Known for its exuberant and innovative repertoire, and its virtuosic dancers, the repertory company has made its name in the Windy City by presenting acquired dance works as well as commissions. Various genres including jazz, modern, ballet and theatrical styles by renowned choreographers, including Twyla Tharp, Ohad Naharin, William Forsythe and more recently Crystal Pite, are on the roster, and a next generation of dancemakers are given important platforms.
Two of the dancemakers featured in the Saint-Sauveur program also happen to have been former dancers with the company: Robyn Mineko Williams, who was selected as an emerging choreographer for Springboard Danse Montréal in 2013, and Alejandro Cerrudo, originally from Madrid, who serves as Hubbard Street’s resident choreographer and to date has made 15 pieces for the company.
The evening opened with a piece by Spanish-born Nacho Duato, a crowd favourite, who matches contemporary ballet with pulsating musicality in his soulful, earthy Jardí Tancat (Catalonian for Closed Garden), created in 1983. It features songs based on Catalonian folk tales, composed and sung by the Majorcan singer-songwriter Maria del Mar Bonet with a stirring melancholy. The folk songs and Duato’s dance capture the story of the people who till the soil, burdened by drought, yet enduring difficult lives with spirit, love and forbearance. It’s in this kind of choreography, with its solos, duets and choral sections, where, as I’ve seen on other companies, dancers’ technical expertise, musicality, sensuality and magnetic energy can blossom.
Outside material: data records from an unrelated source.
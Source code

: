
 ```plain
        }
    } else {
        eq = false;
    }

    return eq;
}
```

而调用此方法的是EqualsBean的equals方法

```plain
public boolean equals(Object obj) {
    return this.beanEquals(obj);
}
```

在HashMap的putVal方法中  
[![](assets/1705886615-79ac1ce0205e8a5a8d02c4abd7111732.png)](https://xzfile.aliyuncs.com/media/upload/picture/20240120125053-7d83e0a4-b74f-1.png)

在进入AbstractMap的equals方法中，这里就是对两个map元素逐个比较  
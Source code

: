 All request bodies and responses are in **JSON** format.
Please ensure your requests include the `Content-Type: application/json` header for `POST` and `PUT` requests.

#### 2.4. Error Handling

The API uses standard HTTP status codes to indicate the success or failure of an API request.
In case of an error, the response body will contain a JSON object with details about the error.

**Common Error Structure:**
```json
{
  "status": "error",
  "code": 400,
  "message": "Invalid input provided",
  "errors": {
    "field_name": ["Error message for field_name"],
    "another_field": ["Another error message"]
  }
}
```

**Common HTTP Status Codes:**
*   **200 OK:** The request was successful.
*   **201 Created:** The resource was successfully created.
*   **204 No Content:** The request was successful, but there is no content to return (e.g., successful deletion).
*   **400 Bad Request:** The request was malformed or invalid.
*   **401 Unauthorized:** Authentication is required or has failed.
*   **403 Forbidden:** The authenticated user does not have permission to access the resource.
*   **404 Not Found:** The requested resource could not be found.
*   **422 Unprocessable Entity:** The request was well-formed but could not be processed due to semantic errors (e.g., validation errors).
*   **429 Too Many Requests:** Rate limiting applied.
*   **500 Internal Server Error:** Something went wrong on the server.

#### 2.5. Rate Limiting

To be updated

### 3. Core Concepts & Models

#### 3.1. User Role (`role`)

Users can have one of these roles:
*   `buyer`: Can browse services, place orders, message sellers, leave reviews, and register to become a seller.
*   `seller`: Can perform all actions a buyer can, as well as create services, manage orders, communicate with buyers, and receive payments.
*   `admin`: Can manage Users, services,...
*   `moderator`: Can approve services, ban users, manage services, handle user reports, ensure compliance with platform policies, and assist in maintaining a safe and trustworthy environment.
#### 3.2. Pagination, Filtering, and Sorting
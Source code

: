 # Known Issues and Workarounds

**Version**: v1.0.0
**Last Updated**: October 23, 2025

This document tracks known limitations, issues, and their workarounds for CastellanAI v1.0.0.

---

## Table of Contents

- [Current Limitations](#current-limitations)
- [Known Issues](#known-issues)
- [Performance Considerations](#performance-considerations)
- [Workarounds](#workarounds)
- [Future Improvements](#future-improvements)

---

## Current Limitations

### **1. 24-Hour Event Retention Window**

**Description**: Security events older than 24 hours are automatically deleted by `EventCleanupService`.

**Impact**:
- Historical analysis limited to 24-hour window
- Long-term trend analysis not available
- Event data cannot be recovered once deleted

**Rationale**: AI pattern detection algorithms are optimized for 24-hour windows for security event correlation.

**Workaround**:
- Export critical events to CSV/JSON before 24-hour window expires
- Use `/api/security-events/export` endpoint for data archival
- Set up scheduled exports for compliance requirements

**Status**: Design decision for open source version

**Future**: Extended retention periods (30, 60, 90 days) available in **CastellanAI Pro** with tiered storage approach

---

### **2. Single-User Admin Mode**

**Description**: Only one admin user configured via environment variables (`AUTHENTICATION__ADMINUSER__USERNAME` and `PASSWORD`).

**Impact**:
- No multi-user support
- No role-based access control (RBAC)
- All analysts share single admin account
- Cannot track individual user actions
The six Hubbard Street dancers were capable interpreters, but never quite ignited with the expansive and explosive nuance of Duato’s genius. More specifically, the challenge in this expressive dance, set in an enclosure of vertical sticks (Duato also created the set and costumes), is to embody the weight of the piece, that pull to the earth, while still maintaining the fluid quality of the composition. Jardí Tancat’s choreography demands pushing an extension through flexed feet to an nth degree, and working the percussive punctuation, with crooked arms and sudden starts and stops, to counterpoint the roundness and the glorious lifts.
In Cloudline (2017), Mineko Williams featured seven dancers, dressed in street clothes (designed by Branimira Ivanova), in a seemingly unconnected series of vignettes highlighting walking, a circle run, some lovely adagio lifts and an energetic solo by Elliot Hammans. The piece makes use of a musical montage, including Jherek Bischoff, Sufjan Stevens, and Julie London singing Arthur Kent and Sylvia Dee’s old country-pop song, The End of the World, to create different levels of feeling and emotion. The eye-catching highlight of Cloudline was the impressive use of billowing lengths of silk, manipulated by the cast.
Cerrudo’s work has received accolades for its dynamism, fluidity and sensuality. Saint-Sauveur audiences saw a one-two punch of a pair of his short works, presented one after the other.
His well-packaged Pacopepepluto (2011), set to three popular Dean Martin crooner hits, sees three men (Hammans, David Schultz and Michael Gross) suggestively clothed in stylized flesh-coloured dance belts (by Rebecca M. Shouse). Designed as a fun romp in essentially three solos, the piece shows off the guys’ physicality and has them busting out in a series of leaps, runs and jumps. Cerrudo stirs the mix with a mounting dose of coy burlesque bump and grind. He stays away from being too musical, but gets the rhythm of songs, and knows how to pepper his moves in synch with the lyrics (“How I like to hear the organ,” was a key ba-dum line). Not surprisingly, the audience went wild.
The evening’s closer, Cerrudo’s Lickety-Split (2006), was developed at one of Hubbard Street’s choreographic workshops. It perfectly embraces the warm human qualities of the company’s appealing dancers and imparts their love of dance.
Performed to the melancholic and poetic music of folk singer-songwriter Devendra Banhart, and created for three couples, Cerrudo is working with the catalytic potentialities of unrushed partnering, with one dancer “listening” to the other, exploring the sensual, fluid movement that’s begun in a kind of organic mimetic connection. The choreographer builds on movement equally steeped in quiet, playful flirtatiousness and the tug between sensual and sometimes shy engagement, tapping into the dancers’ individual strengths, camaraderie and dynamism.